La oportunidad no está únicamente en ofrecer productos definidos como saludables, sino en comprender qué beneficios los consumidores buscan proteger, qué cambios están dispuestos a incorporar y dónde encuentran suficiente valor para mantener el gasto, incluso cuando el presupuesto está bajo presión.
Sobre El efecto salud 2026
El efecto salud 2026, de Worldpanel by Numerator, analiza cómo las actitudes hacia la salud y el bienestar se traducen en comportamientos reales de compra, permitiendo entender la relación entre presión económica, prevención, alimentación y nuevas tendencias como los medicamentos GLP-1.
FAQ
¿Cómo está afectando la situación económica al consumo en Centroamérica y el Caribe?
El grupo de consumidores que logra administrar sus finanzas (Managing) disminuyó del 45% al 42% en el último año, mientras que el segmento con mayores dificultades económicas (Struggling) aumentó del 28% al 32%. Aun bajo esta presión, la salud continúa ganando relevancia en las decisiones de compra.
¿Qué porcentaje de consumidores busca reducir el azúcar?
En Centroamérica y el Caribe, el 40% busca reducir su consumo de azúcar, mientras que el 43% mantiene hábitos tradicionales y el 5% prioriza alternativas sin azúcar o bajas en calorías.
¿Cuánto creció el conocimiento sobre los medicamentos GLP-1?
El conocimiento sobre GLP-1 en Centroamérica y el Caribe pasó del 14% en 2025 al 20% en 2026, un crecimiento cercano al 43% en un año.
¿Qué países conocen más los GLP-1 en Centroamérica?
Panamá presenta el mayor nivel de conocimiento entre los mercados analizados, con 26%, seguido por Costa Rica, con 21%, y Guatemala, con 16%.
¿Cuántos hogares tienen usuarios de GLP-1?

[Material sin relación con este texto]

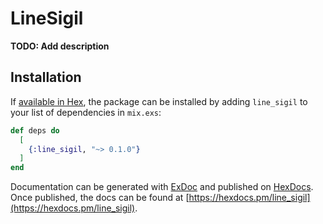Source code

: # LineSigil

**TODO: Add description**

## Installation

If [available in Hex](https://hex.pm/docs/publish), the package can be installed
by adding `line_sigil` to your list of dependencies in `mix.exs`:

```elixir
def deps do
  [
    {:line_sigil, "~> 0.1.0"}
  ]
end
```

Documentation can be generated with [ExDoc](https://github.com/elixir-lang/ex_doc)
and published on [HexDocs](https://hexdocs.pm). Once published, the docs can
be found at [https://hexdocs.pm/line_sigil](https://hexdocs.pm/line_sigil).

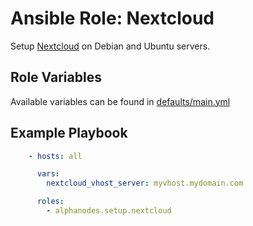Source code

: # Ansible Role: Nextcloud

Setup [Nextcloud](https://nextcloud.com/) on Debian and Ubuntu servers.

## Role Variables

Available variables can be found in [defaults/main.yml](defaults/main.yml)

## Example Playbook

```yaml
    - hosts: all

      vars:
        nextcloud_vhost_server: myvhost.mydomain.com

      roles:
        - alphanodes.setup.nextcloud
```
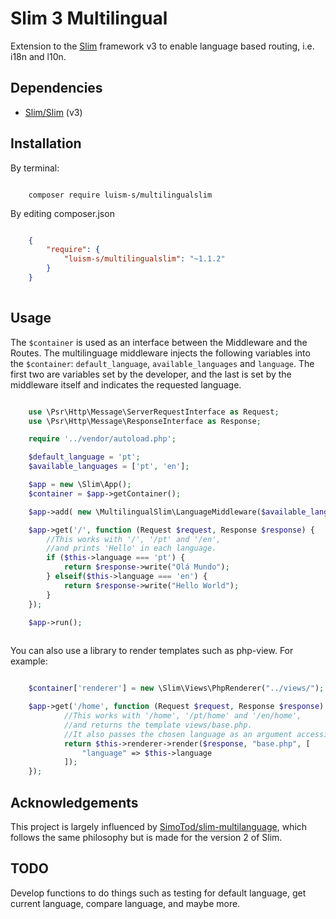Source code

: # Slim 3 Multilingual

Extension to the [Slim](http://www.slimframework.com/) framework v3 to enable language based routing, i.e. i18n and l10n.

## Dependencies

* [Slim/Slim](https://github.com/slimphp/Slim) (v3)

## Installation

By terminal:

```shell

    composer require luism-s/multilingualslim

```

By editing composer.json

```json

    {
        "require": {
            "luism-s/multilingualslim": "~1.1.2"
        }
    }
    
```

## Usage

The `$container` is used as an interface between the Middleware and the Routes. 
The multilinguage middleware injects the following variables into the `$container`: `default_language`, `available_languages` and `language`. 
The first two are variables set by the developer, and the last is set by the middleware itself and indicates the requested language. 

```php

    use \Psr\Http\Message\ServerRequestInterface as Request;
    use \Psr\Http\Message\ResponseInterface as Response;

    require '../vendor/autoload.php';

    $default_language = 'pt';
    $available_languages = ['pt', 'en'];

    $app = new \Slim\App();
    $container = $app->getContainer();

    $app->add( new \MultilingualSlim\LanguageMiddleware($available_languages, $default_language, $container) );

    $app->get('/', function (Request $request, Response $response) {
        //This works with '/', '/pt' and '/en',
        //and prints 'Hello' in each language.
        if ($this->language === 'pt') {
            return $response->write("Olá Mundo");
        } elseif($this->language === 'en') {
            return $response->write("Hello World");
        }
    });

    $app->run();
    
```

You can also use a library to render templates such as php-view. For example:

```php

    $container['renderer'] = new \Slim\Views\PhpRenderer("../views/");

    $app->get('/home', function (Request $request, Response $response) {
            //This works with '/home', '/pt/home' and '/en/home', 
            //and returns the template views/base.php.
            //It also passes the chosen language as an argument accessible from the chosen template.
            return $this->renderer->render($response, "base.php", [
                "language" => $this->language
            ]);
    });

```

## Acknowledgements 

This project is largely influenced by [SimoTod/slim-multilanguage](https://github.com/SimoTod/slim-multilanguage), which follows the same philosophy but is made for the version 2 of Slim.

## TODO

Develop functions to do things such as testing for default language, get current language, compare language, and maybe more.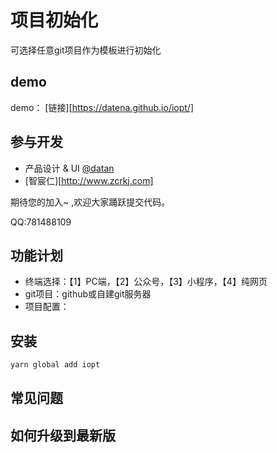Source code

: # 项目初始化
可选择任意git项目作为模板进行初始化

## demo
demo： [链接][https://datena.github.io/iopt/]
## 参与开发



- 产品设计 & UI [@datan](https://github.com/datan)
- [智宸仁][http://www.zcrkj.com]

期待您的加入~ ,欢迎大家踊跃提交代码。

QQ:781488109

## 功能计划

- 终端选择：【1】PC端，【2】公众号，【3】小程序，【4】纯网页
- git项目：github或自建git服务器
- 项目配置：


## 安装

```bash
yarn global add iopt
```

## 常见问题


## 如何升级到最新版

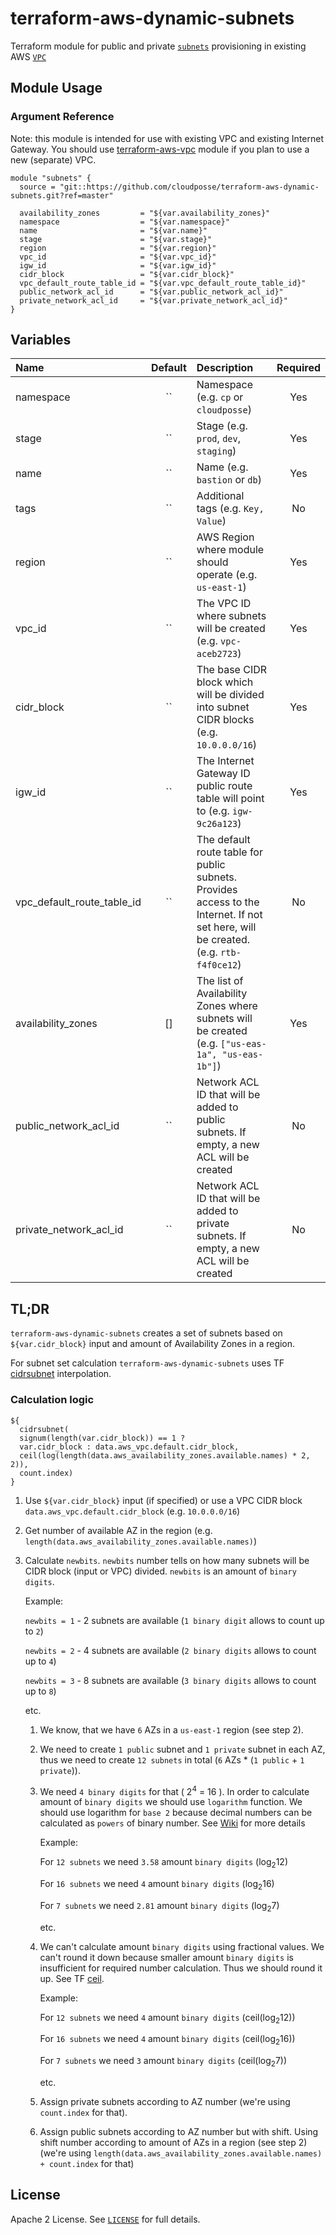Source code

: # terraform-aws-dynamic-subnets

Terraform module for public and private [`subnets`](http://docs.aws.amazon.com/AmazonVPC/latest/UserGuide/VPC_Subnets.html) provisioning in existing AWS [`VPC`](https://aws.amazon.com/vpc)


## Module Usage

### Argument Reference

Note: this module is intended for use with existing VPC and existing Internet Gateway.
You should use [terraform-aws-vpc](https://github.com/cloudposse/terraform-aws-vpc) module if you plan to use a new (separate) VPC.

```hcl
module "subnets" {
  source = "git::https://github.com/cloudposse/terraform-aws-dynamic-subnets.git?ref=master"

  availability_zones         = "${var.availability_zones}"
  namespace                  = "${var.namespace}"
  name                       = "${var.name}"
  stage                      = "${var.stage}"
  region                     = "${var.region}"
  vpc_id                     = "${var.vpc_id}"
  igw_id                     = "${var.igw_id}"
  cidr_block                 = "${var.cidr_block}"
  vpc_default_route_table_id = "${var.vpc_default_route_table_id}"
  public_network_acl_id      = "${var.public_network_acl_id}"
  private_network_acl_id     = "${var.private_network_acl_id}"
}
```


## Variables

|  Name                        |  Default       |  Description                                                                                                                         | Required |
|:-----------------------------|:--------------:|:-------------------------------------------------------------------------------------------------------------------------------------|:--------:|
| namespace                    | ``             | Namespace (e.g. `cp` or `cloudposse`)                                                                                                | Yes      |
| stage                        | ``             | Stage (e.g. `prod`, `dev`, `staging`)                                                                                                | Yes      |
| name                         | ``             | Name  (e.g. `bastion` or `db`)                                                                                                       | Yes      |
| tags                         | ``             | Additional tags (e.g. `Key, Value`)                                                                                                  | No       |
| region                       | ``             | AWS Region where module should operate (e.g. `us-east-1`)                                                                            | Yes      |
| vpc_id                       | ``             | The VPC ID where subnets will be created (e.g. `vpc-aceb2723`)                                                                       | Yes      |
| cidr_block                   | ``             | The base CIDR block which will be divided into subnet CIDR blocks (e.g. `10.0.0.0/16`)                                               | Yes      |
| igw_id                       | ``             | The Internet Gateway ID public route table will point to (e.g. `igw-9c26a123`)                                                       | Yes      |
| vpc_default_route_table_id   | ``             | The default route table for public subnets. Provides access to the Internet. If not set here, will be created. (e.g. `rtb-f4f0ce12`) | No       |
| availability_zones           | []             | The list of Availability Zones where subnets will be created (e.g. `["us-eas-1a", "us-eas-1b"]`)                                     | Yes      |
| public_network_acl_id        | ``             | Network ACL ID that will be added to public subnets.  If empty, a new ACL will be created                                            | No       |
| private_network_acl_id       | ``             | Network ACL ID that will be added to private subnets.  If empty, a new ACL will be created                                           | No       |

## TL;DR

`terraform-aws-dynamic-subnets` creates a set of subnets based on `${var.cidr_block}` input
and amount of Availability Zones in a region.

For subnet set calculation `terraform-aws-dynamic-subnets` uses TF
[cidrsubnet](https://www.terraform.io/docs/configuration/interpolation.html#cidrsubnet-iprange-newbits-netnum-)
interpolation.

### Calculation logic

```hcl
${
  cidrsubnet(
  signum(length(var.cidr_block)) == 1 ?
  var.cidr_block : data.aws_vpc.default.cidr_block,
  ceil(log(length(data.aws_availability_zones.available.names) * 2, 2)),
  count.index)
}
```


1. Use `${var.cidr_block}` input (if specified) or
   use a VPC CIDR block `data.aws_vpc.default.cidr_block` (e.g. `10.0.0.0/16`)
2. Get number of available AZ in the region (e.g. `length(data.aws_availability_zones.available.names)`)
3. Calculate `newbits`. `newbits` number tells on how many subnets will
   be CIDR block (input or VPC) divided. `newbits` is an amount of `binary digits`.

    Example:

    `newbits = 1` - 2 subnets are available (`1 binary digit` allows to count up to `2`)

    `newbits = 2` - 4 subnets are available (`2 binary digits` allows to count up to `4`)

    `newbits = 3` - 8 subnets are available (`3 binary digits` allows to count up to `8`)


    etc.


    1. We know, that we have `6` AZs in a `us-east-1` region (see step 2).
    2. We need to create `1 public` subnet and `1 private` subnet in each AZ,
       thus we need to create `12 subnets` in total (`6` AZs * (`1 public` + `1 private`)).
    3. We need `4 binary digits` for that ( 2<sup>4</sup> = 16 ).
       In order to calculate amount of `binary digits` we should use `logarithm`
       function. We should use logarithm for `base 2` because decimal numbers
       can be calculated as `powers` of binary number.
       See [Wiki](https://en.wikipedia.org/wiki/Binary_number#Decimal)
       for more details

       Example:

       For `12 subnets` we need `3.58` amount `binary digits` (log<sub>2</sub>12)

       For `16 subnets` we need `4` amount `binary digits` (log<sub>2</sub>16)

       For `7 subnets` we need `2.81` amount `binary digits` (log<sub>2</sub>7)

       etc.

    4. We can't calculate amount `binary digits` using fractional values.
       We can't round it down because smaller amount `binary digits` is
       insufficient for required number calculation.
       Thus we should round it up. See TF [ceil](https://www.terraform.io/docs/configuration/interpolation.html#ceil-float-).

       Example:

       For `12 subnets` we need `4` amount `binary digits` (ceil(log<sub>2</sub>12))

       For `16 subnets` we need `4` amount `binary digits` (ceil(log<sub>2</sub>16))

       For `7 subnets` we need `3` amount `binary digits` (ceil(log<sub>2</sub>7))

       etc.

    5. Assign private subnets according to AZ number (we're using `count.index` for that).
    6. Assign public subnets according to AZ number but with shift.
       Using shift number according to amount of AZs in a region (see step 2)
       (we're using `length(data.aws_availability_zones.available.names) + count.index` for that)


## License

Apache 2 License. See [`LICENSE`](LICENSE) for full details.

En Centroamérica, el 4,9% de los hogares tiene al menos un usuario actual de GLP-1 y el 8,4% cuenta con al menos un exusuario. Otro 3% tiene al menos una persona que probablemente comenzará el tratamiento.
¿Cómo está cambiando la salud las oportunidades para las marcas?
El bienestar está ampliando su influencia sobre las decisiones de compra. Prevención, autocuidado, funcionalidad y reducción del azúcar generan oportunidades, pero las marcas necesitan combinar estos beneficios con propuestas accesibles y relevantes para hogares que siguen administrando cuidadosamente su presupuesto.